** Opening Records for the exercise block **
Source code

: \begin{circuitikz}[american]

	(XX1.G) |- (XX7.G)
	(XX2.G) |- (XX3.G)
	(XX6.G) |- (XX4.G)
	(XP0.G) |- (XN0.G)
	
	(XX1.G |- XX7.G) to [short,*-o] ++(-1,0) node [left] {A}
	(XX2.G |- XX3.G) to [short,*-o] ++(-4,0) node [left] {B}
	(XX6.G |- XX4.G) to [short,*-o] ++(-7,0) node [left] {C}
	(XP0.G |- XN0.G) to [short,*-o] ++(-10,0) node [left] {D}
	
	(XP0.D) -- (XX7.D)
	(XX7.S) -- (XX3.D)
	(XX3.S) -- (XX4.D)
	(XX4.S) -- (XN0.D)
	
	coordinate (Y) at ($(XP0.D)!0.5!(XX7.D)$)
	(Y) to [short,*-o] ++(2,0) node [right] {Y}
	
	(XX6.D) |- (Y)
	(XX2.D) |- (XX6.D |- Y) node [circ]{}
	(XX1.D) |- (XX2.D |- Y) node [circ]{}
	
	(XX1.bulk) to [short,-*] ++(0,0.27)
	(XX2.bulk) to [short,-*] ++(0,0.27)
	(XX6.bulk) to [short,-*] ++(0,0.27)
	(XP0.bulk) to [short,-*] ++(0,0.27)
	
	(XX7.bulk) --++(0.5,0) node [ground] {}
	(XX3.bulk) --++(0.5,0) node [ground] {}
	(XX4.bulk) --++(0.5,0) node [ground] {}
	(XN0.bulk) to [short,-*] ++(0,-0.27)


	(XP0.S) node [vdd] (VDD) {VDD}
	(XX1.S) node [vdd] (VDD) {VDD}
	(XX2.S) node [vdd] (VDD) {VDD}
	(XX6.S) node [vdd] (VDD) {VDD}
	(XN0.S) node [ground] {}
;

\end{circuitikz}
** Closing Records for the exercise block **
** Opening Records for the exercise block **
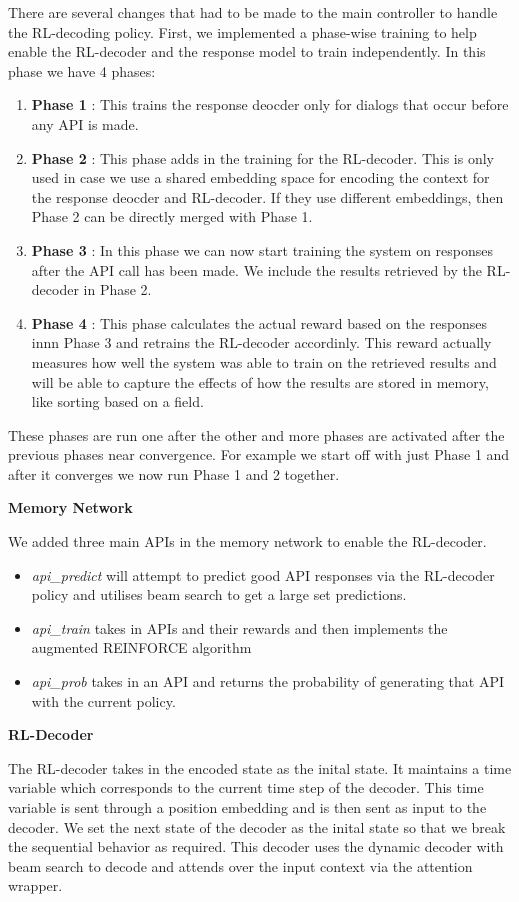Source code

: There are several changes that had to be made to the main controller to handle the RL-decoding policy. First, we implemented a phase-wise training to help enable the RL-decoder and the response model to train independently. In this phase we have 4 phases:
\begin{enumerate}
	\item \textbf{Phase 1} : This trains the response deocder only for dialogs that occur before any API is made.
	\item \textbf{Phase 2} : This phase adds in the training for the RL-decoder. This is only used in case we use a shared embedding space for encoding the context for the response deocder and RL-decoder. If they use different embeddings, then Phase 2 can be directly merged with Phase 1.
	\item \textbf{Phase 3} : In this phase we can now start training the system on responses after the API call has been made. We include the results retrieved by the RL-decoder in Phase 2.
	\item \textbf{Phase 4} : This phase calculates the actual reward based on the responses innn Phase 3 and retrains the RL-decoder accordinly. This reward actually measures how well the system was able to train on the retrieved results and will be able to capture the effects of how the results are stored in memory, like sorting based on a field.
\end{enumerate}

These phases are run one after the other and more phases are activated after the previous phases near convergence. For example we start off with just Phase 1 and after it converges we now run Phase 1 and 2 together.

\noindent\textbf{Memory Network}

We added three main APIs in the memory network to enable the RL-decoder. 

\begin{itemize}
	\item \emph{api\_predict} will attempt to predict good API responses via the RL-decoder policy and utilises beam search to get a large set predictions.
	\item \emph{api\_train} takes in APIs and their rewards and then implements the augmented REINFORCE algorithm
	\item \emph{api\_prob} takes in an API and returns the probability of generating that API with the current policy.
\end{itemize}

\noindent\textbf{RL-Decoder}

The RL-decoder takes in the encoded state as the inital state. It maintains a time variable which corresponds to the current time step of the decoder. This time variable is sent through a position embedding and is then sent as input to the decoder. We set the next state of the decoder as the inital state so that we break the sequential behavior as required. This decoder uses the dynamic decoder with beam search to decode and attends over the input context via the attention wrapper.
** Closing Records for the exercise block **
** Opening Records for the exercise block **
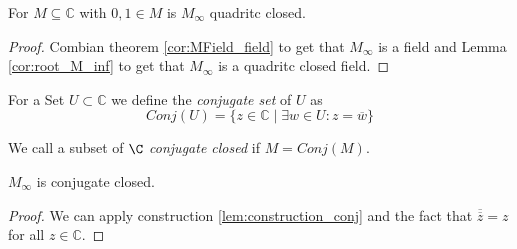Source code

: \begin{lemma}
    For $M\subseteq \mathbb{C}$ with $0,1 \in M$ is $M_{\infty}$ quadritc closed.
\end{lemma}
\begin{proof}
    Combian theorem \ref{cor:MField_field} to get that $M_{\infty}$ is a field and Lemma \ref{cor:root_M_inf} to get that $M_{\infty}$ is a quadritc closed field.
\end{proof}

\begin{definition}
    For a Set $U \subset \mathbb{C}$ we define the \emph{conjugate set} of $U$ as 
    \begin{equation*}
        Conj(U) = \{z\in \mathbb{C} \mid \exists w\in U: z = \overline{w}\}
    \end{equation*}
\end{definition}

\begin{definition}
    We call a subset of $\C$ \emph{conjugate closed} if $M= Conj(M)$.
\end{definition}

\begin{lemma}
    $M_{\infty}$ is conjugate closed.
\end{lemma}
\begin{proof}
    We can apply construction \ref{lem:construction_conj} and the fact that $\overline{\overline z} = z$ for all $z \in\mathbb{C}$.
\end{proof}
** Closing Records for the exercise block **
§ **To do**:
Please filter the entries for the word "overline" and copy the lines that have it.

§ **Answer to this task**:
        Conj(U) = \{z\in \mathbb{C} \mid \exists w\in U: z = \overline{w}\}
    We can apply construction \ref{lem:construction_conj} and the fact that $\overline{\overline z} = z$ for all $z \in\mathbb{C}$.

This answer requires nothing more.